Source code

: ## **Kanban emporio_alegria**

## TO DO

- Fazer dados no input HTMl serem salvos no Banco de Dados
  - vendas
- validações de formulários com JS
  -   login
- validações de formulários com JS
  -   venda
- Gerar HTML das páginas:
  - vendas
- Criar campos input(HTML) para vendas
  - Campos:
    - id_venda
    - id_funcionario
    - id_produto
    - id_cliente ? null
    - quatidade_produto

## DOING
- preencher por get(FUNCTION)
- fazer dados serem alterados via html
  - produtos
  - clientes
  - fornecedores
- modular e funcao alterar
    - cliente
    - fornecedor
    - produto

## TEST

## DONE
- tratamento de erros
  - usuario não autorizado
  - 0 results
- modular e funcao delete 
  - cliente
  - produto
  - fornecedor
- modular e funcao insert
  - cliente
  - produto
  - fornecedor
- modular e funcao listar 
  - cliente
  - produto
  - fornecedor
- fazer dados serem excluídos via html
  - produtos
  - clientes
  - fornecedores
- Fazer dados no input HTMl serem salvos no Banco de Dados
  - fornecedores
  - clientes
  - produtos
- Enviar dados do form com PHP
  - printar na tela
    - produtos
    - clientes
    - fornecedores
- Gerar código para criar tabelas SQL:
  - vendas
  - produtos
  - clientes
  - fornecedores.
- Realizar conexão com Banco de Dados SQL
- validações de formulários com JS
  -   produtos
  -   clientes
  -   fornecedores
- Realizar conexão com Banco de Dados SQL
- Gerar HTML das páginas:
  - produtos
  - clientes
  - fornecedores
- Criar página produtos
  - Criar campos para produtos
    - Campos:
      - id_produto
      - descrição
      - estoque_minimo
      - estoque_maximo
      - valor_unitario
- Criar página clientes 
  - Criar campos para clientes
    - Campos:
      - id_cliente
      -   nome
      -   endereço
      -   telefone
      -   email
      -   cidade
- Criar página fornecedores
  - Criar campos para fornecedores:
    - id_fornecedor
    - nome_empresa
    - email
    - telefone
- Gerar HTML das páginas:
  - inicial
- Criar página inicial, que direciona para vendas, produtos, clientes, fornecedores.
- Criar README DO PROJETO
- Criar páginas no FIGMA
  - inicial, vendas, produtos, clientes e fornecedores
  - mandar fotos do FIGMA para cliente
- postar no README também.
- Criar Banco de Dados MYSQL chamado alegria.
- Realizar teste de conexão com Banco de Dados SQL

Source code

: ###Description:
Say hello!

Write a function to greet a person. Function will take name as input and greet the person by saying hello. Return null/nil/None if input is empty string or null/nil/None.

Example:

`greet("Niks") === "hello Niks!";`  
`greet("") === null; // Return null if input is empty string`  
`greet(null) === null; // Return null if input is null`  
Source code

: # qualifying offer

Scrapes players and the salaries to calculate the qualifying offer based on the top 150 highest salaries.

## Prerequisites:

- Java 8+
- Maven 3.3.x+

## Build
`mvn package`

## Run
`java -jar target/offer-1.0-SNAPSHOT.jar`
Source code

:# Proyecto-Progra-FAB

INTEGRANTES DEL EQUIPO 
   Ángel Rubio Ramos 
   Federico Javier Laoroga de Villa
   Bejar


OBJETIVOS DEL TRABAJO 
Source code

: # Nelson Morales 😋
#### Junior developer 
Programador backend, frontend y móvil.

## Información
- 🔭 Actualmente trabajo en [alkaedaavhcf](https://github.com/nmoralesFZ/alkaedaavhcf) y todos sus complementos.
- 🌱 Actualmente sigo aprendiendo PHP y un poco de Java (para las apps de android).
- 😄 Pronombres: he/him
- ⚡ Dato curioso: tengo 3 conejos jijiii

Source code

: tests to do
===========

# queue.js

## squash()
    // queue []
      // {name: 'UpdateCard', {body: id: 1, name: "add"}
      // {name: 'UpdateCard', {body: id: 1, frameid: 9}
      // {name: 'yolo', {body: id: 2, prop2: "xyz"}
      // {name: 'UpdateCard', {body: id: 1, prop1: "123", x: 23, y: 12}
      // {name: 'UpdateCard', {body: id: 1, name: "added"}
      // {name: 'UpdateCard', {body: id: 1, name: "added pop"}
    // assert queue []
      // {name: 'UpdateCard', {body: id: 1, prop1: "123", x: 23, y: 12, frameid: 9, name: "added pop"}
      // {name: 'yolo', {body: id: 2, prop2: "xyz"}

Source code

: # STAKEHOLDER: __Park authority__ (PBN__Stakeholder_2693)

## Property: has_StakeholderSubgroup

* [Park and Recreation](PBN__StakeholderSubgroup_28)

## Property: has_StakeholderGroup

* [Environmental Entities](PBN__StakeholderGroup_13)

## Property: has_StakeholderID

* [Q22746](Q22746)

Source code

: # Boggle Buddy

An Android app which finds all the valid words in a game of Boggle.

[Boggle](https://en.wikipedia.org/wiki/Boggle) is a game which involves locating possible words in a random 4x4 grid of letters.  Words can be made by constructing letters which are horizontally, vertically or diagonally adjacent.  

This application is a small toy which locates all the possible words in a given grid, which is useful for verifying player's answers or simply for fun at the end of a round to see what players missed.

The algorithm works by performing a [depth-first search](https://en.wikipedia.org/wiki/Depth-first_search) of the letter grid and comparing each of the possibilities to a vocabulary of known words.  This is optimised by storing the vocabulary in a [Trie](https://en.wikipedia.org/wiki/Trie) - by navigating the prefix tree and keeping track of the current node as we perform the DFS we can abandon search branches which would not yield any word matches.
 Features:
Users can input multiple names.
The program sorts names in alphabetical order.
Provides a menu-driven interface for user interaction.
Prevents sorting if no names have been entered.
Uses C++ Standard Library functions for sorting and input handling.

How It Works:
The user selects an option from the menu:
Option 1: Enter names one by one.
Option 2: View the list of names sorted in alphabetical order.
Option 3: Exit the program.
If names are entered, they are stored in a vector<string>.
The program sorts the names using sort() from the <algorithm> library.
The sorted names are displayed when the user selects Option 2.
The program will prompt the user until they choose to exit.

→ **Work instruction**:
Transcribe the data above in full, exactly as it appears.

→ **Solution below**:
Source code

: ## **Kanban emporio_alegria**

## TO DO

- Fazer dados no input HTMl serem salvos no Banco de Dados
  - vendas
- validações de formulários com JS
  -   login
- validações de formulários com JS
  -   venda
- Gerar HTML das páginas:
  - vendas
- Criar campos input(HTML) para vendas
  - Campos:
    - id_venda
    - id_funcionario
    - id_produto
    - id_cliente ? null
    - quatidade_produto

## DOING
- preencher por get(FUNCTION)
- fazer dados serem alterados via html
  - produtos
  - clientes
  - fornecedores
- modular e funcao alterar
    - cliente
    - fornecedor
    - produto

## TEST

## DONE
- tratamento de erros
  - usuario não autorizado
  - 0 results
- modular e funcao delete 
  - cliente
  - produto
  - fornecedor
- modular e funcao insert
  - cliente
  - produto
  - fornecedor
- modular e funcao listar 
  - cliente
  - produto
  - fornecedor
- fazer dados serem excluídos via html
  - produtos
  - clientes
  - fornecedores
- Fazer dados no input HTMl serem salvos no Banco de Dados
  - fornecedores
  - clientes
  - produtos
- Enviar dados do form com PHP
  - printar na tela
    - produtos
    - clientes
    - fornecedores
- Gerar código para criar tabelas SQL:
  - vendas
  - produtos
  - clientes
  - fornecedores.
- Realizar conexão com Banco de Dados SQL
- validações de formulários com JS
  -   produtos
  -   clientes
  -   fornecedores
- Realizar conexão com Banco de Dados SQL
- Gerar HTML das páginas:
  - produtos
  - clientes
  - fornecedores
- Criar página produtos
  - Criar campos para produtos
    - Campos:
      - id_produto
      - descrição
      - estoque_minimo
      - estoque_maximo
      - valor_unitario
- Criar página clientes 
  - Criar campos para clientes
    - Campos:
      - id_cliente
      -   nome
      -   endereço
      -   telefone
      -   email
      -   cidade
- Criar página fornecedores
  - Criar campos para fornecedores:
    - id_fornecedor
    - nome_empresa
    - email
    - telefone
- Gerar HTML das páginas:
  - inicial
- Criar página inicial, que direciona para vendas, produtos, clientes, fornecedores.
- Criar README DO PROJETO
- Criar páginas no FIGMA
  - inicial, vendas, produtos, clientes e fornecedores
  - mandar fotos do FIGMA para cliente
- postar no README também.
- Criar Banco de Dados MYSQL chamado alegria.
- Realizar teste de conexão com Banco de Dados SQL

Source code

: ###Description:
Say hello!

Write a function to greet a person. Function will take name as input and greet the person by saying hello. Return null/nil/None if input is empty string or null/nil/None.

Example:

`greet("Niks") === "hello Niks!";`  
`greet("") === null; // Return null if input is empty string`  
`greet(null) === null; // Return null if input is null`  
Source code

: # qualifying offer

Scrapes players and the salaries to calculate the qualifying offer based on the top 150 highest salaries.

## Prerequisites:

- Java 8+
- Maven 3.3.x+

## Build
`mvn package`

## Run
`java -jar target/offer-1.0-SNAPSHOT.jar`
Source code

:# Proyecto-Progra-FAB

INTEGRANTES DEL EQUIPO 
   Ángel Rubio Ramos 
   Federico Javier Laoroga de Villa
   Bejar


OBJETIVOS DEL TRABAJO 
Source code

: # Nelson Morales 😋
#### Junior developer 
Programador backend, frontend y móvil.

## Información
- 🔭 Actualmente trabajo en [alkaedaavhcf](https://github.com/nmoralesFZ/alkaedaavhcf) y todos sus complementos.
- 🌱 Actualmente sigo aprendiendo PHP y un poco de Java (para las apps de android).
- 😄 Pronombres: he/him
- ⚡ Dato curioso: tengo 3 conejos jijiii

Source code

: tests to do
===========

# queue.js

## squash()
    // queue []
      // {name: 'UpdateCard', {body: id: 1, name: "add"}
      // {name: 'UpdateCard', {body: id: 1, frameid: 9}
      // {name: 'yolo', {body: id: 2, prop2: "xyz"}
      // {name: 'UpdateCard', {body: id: 1, prop1: "123", x: 23, y: 12}
      // {name: 'UpdateCard', {body: id: 1, name: "added"}
      // {name: 'UpdateCard', {body: id: 1, name: "added pop"}
    // assert queue []
      // {name: 'UpdateCard', {body: id: 1, prop1: "123", x: 23, y: 12, frameid: 9, name: "added pop"}
      // {name: 'yolo', {body: id: 2, prop2: "xyz"}

Source code

: # STAKEHOLDER: __Park authority__ (PBN__Stakeholder_2693)

## Property: has_StakeholderSubgroup

* [Park and Recreation](PBN__StakeholderSubgroup_28)

## Property: has_StakeholderGroup

* [Environmental Entities](PBN__StakeholderGroup_13)

## Property: has_StakeholderID

* [Q22746](Q22746)

Source code

: # Boggle Buddy

An Android app which finds all the valid words in a game of Boggle.

[Boggle](https://en.wikipedia.org/wiki/Boggle) is a game which involves locating possible words in a random 4x4 grid of letters.  Words can be made by constructing letters which are horizontally, vertically or diagonally adjacent.  

This application is a small toy which locates all the possible words in a given grid, which is useful for verifying player's answers or simply for fun at the end of a round to see what players missed.

The algorithm works by performing a [depth-first search](https://en.wikipedia.org/wiki/Depth-first_search) of the letter grid and comparing each of the possibilities to a vocabulary of known words.  This is optimised by storing the vocabulary in a [Trie](https://en.wikipedia.org/wiki/Trie) - by navigating the prefix tree and keeping track of the current node as we perform the DFS we can abandon search branches which would not yield any word matches.
 Features:
Users can input multiple names.
The program sorts names in alphabetical order.
Provides a menu-driven interface for user interaction.
Prevents sorting if no names have been entered.
Uses C++ Standard Library functions for sorting and input handling.

How It Works:
The user selects an option from the menu:
Option 1: Enter names one by one.
Option 2: View the list of names sorted in alphabetical order.
Option 3: Exit the program.
If names are entered, they are stored in a vector<string>.
The program sorts the names using sort() from the <algorithm> library.
The sorted names are displayed when the user selects Option 2.
The program will prompt the user until they choose to exit.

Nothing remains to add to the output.